El día señalado, Manuel salió como de costumbre en su mula hacia su finca, como le llaman los campesinos a su pedacito de tierra con la siembra del pan coger. Se había levantado muy temprano, con las gallinas. Después de rezar el padre nuestro y tomar el agua de panela caliente con pan, que María, su mujer, le trajo, sacó por la puerta del patio a “corozo”, su peculiar mula colorada. La organizó y se montó. Salió a la calle y se fue en dirección rumbo a su parcela, ubicada a dos horas del caserío.
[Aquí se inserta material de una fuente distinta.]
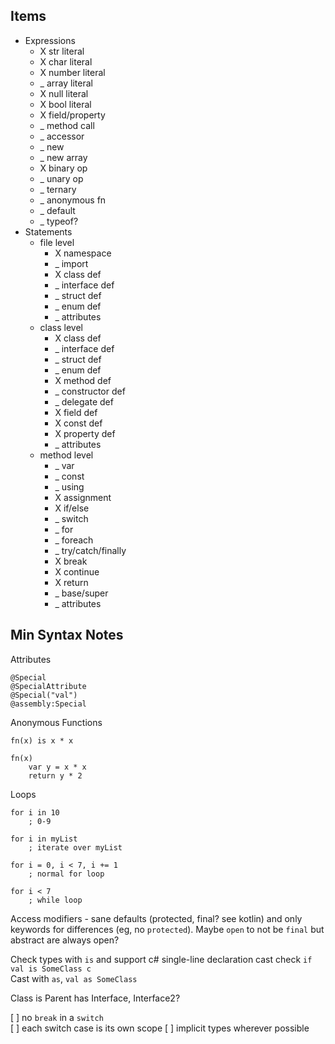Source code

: ## Items

* Expressions
    * X str literal
    * X char literal
    * X number literal
    * _ array literal
    * X null literal
    * X bool literal
    * X field/property
    * _ method call
    * _ accessor
    * _ new
    * _ new array
    * X binary op
    * _ unary op
    * _ ternary
    * _ anonymous fn
    * _ default
    * _ typeof?
* Statements
    * file level
        * X namespace
        * _ import
        * X class def
        * _ interface def
        * _ struct def
        * _ enum def
        * _ attributes
    * class level
        * X class def
        * _ interface def
        * _ struct def
        * _ enum def
        * X method def
        * _ constructor def
        * _ delegate def
        * X field def
        * X const def
        * X property def
        * _ attributes
    * method level
        * _ var
        * _ const
        * _ using
        * X assignment
        * X if/else
        * _ switch
        * _ for
        * _ foreach
        * _ try/catch/finally
        * X break
        * X continue
        * X return
        * _ base/super
        * _ attributes

## Min Syntax Notes

Attributes
```
@Special
@SpecialAttribute
@Special("val")
@assembly:Special
```

Anonymous Functions
```
fn(x) is x * x

fn(x)
    var y = x * x
    return y * 2
```

Loops
```
for i in 10
    ; 0-9

for i in myList
    ; iterate over myList

for i = 0, i < 7, i += 1
    ; normal for loop

for i < 7
    ; while loop
```

Access modifiers - sane defaults (protected, final? see kotlin) and only keywords for differences (eg, no `protected`). Maybe `open` to not be `final` but abstract are always open?

Check types with `is` and support c# single-line declaration cast check `if val is SomeClass c`  
Cast with `as`, `val as SomeClass`

Class is Parent has Interface, Interface2?

[ ] no `break` in a `switch`  
[ ] each switch case is its own scope
[ ] implicit types wherever possible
Días atrás, habían llegado noticias de que un grupo de personas armadas con uniformes del ejército se movían en la zona, esto no atemorizó al pueblo de Manuel. Tal vez pensaron que siendo ellos pobres que otra cosa les podían quitar más que algunas cabezas de ganado, gallinas, mulas o cerdos. Pero la sorpresa de Manuel al regresar de su parcela, fue encontrar que no solo les habían robado los animales sino que además habían violado a las mujeres más jóvenes, y asesinado a los muchachos, entre estos a Carlos, su hijo.
Como lo narra Manuel, la escena fue dura. Al atardecer, y cargado con bultos de legumbres que traía su mula, a paso de campesino y guiándole el camino a su bestia, entró en dirección a su casa halando del cabestro, rodeando el parque principal. Lo sorprendió desde la primera calle el mutismo de su gente encerrada en las casas, después los cadáveres sin cabeza de tres jóvenes tendidos en el pasto del parque, y su hijo desnudo amarrado al árbol de mangos. Los asesinos, según cuentan, no habían dejado tocar los cuerpos y por eso permanecían allí.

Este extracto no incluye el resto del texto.